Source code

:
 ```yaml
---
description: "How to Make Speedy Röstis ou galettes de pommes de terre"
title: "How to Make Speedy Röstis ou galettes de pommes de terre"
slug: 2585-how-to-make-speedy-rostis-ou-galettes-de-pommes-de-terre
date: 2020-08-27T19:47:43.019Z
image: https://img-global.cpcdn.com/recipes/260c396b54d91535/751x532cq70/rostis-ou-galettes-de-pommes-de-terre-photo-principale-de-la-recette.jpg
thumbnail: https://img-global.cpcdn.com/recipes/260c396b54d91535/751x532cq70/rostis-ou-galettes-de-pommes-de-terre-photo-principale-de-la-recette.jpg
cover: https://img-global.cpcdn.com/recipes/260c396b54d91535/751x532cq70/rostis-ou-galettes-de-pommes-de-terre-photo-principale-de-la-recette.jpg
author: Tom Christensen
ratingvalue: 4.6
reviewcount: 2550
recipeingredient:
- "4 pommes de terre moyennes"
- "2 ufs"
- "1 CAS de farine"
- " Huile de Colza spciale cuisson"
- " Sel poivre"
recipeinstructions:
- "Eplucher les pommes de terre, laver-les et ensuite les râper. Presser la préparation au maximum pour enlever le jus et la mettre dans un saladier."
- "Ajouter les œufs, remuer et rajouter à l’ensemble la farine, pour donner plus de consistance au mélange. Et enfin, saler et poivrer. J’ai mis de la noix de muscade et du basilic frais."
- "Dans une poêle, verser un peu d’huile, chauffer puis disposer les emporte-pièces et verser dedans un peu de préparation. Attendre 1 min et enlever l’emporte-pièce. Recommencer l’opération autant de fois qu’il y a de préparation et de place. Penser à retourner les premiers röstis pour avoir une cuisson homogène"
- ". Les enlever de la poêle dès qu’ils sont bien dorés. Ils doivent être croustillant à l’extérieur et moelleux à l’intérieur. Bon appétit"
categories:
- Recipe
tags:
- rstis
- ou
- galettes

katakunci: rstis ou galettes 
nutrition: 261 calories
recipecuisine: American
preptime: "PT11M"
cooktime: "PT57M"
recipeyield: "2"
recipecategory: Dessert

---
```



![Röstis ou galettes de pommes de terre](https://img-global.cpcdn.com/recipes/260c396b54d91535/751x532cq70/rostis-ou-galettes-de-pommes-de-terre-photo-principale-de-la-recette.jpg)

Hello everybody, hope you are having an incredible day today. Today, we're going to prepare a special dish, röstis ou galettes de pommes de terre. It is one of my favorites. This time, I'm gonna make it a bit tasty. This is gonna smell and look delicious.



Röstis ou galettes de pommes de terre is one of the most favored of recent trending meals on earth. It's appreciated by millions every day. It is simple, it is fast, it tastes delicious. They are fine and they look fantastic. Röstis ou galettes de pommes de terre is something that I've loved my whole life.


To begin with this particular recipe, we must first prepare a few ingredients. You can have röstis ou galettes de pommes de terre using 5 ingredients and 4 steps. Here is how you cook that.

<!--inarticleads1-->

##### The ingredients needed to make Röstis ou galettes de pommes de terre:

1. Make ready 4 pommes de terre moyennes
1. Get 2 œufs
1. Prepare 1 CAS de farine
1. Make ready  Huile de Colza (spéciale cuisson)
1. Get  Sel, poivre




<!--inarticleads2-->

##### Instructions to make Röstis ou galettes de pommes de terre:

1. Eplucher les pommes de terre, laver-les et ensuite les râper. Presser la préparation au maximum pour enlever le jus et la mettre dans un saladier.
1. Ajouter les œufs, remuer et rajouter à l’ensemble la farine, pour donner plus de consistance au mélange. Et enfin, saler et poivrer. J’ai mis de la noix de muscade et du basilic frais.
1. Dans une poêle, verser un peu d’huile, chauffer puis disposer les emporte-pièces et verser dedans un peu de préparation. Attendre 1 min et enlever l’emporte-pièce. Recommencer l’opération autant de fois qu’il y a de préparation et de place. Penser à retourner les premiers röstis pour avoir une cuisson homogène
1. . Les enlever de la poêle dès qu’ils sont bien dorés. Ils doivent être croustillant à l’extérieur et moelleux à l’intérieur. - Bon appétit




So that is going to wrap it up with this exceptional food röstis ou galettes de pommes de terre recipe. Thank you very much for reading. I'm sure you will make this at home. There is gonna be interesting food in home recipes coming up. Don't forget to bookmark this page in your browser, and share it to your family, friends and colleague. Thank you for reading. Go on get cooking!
--
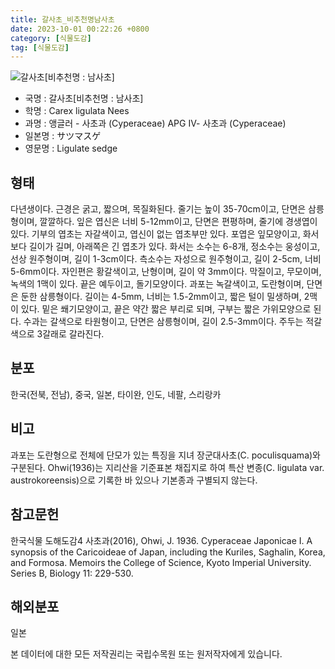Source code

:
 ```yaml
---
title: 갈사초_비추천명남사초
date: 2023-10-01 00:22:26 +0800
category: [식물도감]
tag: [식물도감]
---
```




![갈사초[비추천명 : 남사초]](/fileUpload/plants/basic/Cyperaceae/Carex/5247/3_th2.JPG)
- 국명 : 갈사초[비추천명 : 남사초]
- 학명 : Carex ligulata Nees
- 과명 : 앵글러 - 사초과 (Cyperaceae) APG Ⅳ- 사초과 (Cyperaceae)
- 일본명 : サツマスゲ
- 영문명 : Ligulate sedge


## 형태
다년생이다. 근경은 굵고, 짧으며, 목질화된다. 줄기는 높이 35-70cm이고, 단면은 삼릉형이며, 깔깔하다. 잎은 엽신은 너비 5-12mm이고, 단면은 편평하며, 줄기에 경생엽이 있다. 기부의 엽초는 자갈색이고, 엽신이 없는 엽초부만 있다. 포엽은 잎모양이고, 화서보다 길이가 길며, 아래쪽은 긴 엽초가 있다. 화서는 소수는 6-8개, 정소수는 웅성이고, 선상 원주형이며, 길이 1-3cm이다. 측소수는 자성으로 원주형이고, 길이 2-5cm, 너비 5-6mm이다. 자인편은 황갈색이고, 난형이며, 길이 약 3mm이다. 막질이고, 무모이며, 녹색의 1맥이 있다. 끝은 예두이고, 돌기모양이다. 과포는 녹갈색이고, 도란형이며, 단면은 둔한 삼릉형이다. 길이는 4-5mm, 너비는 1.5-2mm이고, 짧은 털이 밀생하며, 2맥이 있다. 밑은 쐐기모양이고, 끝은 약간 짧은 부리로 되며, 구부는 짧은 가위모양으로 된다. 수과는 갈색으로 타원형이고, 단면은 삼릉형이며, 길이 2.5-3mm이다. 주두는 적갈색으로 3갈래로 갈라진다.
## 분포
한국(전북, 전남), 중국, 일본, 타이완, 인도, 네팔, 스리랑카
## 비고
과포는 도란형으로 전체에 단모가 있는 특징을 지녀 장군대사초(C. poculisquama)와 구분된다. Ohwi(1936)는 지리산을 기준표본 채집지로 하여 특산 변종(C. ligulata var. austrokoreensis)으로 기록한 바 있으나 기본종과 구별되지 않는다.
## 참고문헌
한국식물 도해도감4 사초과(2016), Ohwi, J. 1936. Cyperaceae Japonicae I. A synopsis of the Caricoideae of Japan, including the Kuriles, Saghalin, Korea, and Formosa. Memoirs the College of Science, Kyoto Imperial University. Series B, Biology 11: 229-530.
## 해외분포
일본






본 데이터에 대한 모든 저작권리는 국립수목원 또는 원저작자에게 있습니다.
==
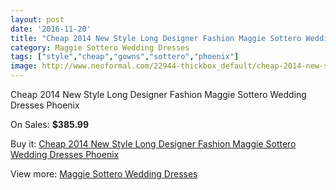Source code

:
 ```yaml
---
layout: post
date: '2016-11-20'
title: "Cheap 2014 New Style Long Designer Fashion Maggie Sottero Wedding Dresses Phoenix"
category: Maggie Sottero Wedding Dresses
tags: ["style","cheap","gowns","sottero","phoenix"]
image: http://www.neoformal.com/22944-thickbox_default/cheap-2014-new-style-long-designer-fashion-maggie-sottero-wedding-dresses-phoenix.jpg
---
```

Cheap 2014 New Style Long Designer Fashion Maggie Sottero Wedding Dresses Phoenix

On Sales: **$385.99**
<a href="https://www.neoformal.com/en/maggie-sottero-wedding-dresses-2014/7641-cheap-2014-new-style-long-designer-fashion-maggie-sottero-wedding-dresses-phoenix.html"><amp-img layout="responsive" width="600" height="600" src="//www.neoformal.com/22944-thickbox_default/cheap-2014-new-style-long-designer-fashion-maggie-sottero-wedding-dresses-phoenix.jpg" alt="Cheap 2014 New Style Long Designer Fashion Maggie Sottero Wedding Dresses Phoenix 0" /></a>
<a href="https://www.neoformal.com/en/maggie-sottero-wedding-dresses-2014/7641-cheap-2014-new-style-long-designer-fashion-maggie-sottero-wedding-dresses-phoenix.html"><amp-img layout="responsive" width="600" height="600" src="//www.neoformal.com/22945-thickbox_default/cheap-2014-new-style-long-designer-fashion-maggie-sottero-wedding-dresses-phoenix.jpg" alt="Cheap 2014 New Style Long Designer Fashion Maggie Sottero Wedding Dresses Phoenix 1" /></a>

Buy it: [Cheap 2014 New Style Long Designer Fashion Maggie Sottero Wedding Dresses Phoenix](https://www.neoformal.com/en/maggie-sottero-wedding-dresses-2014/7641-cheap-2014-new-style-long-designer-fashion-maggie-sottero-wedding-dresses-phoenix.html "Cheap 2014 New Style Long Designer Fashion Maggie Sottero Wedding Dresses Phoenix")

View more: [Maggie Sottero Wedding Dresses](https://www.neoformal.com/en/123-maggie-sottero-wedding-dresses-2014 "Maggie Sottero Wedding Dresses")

#### Problem details
Among the lines of the records above, count those containing the word "préparation", then give the number by itself.

#### Result of this task
4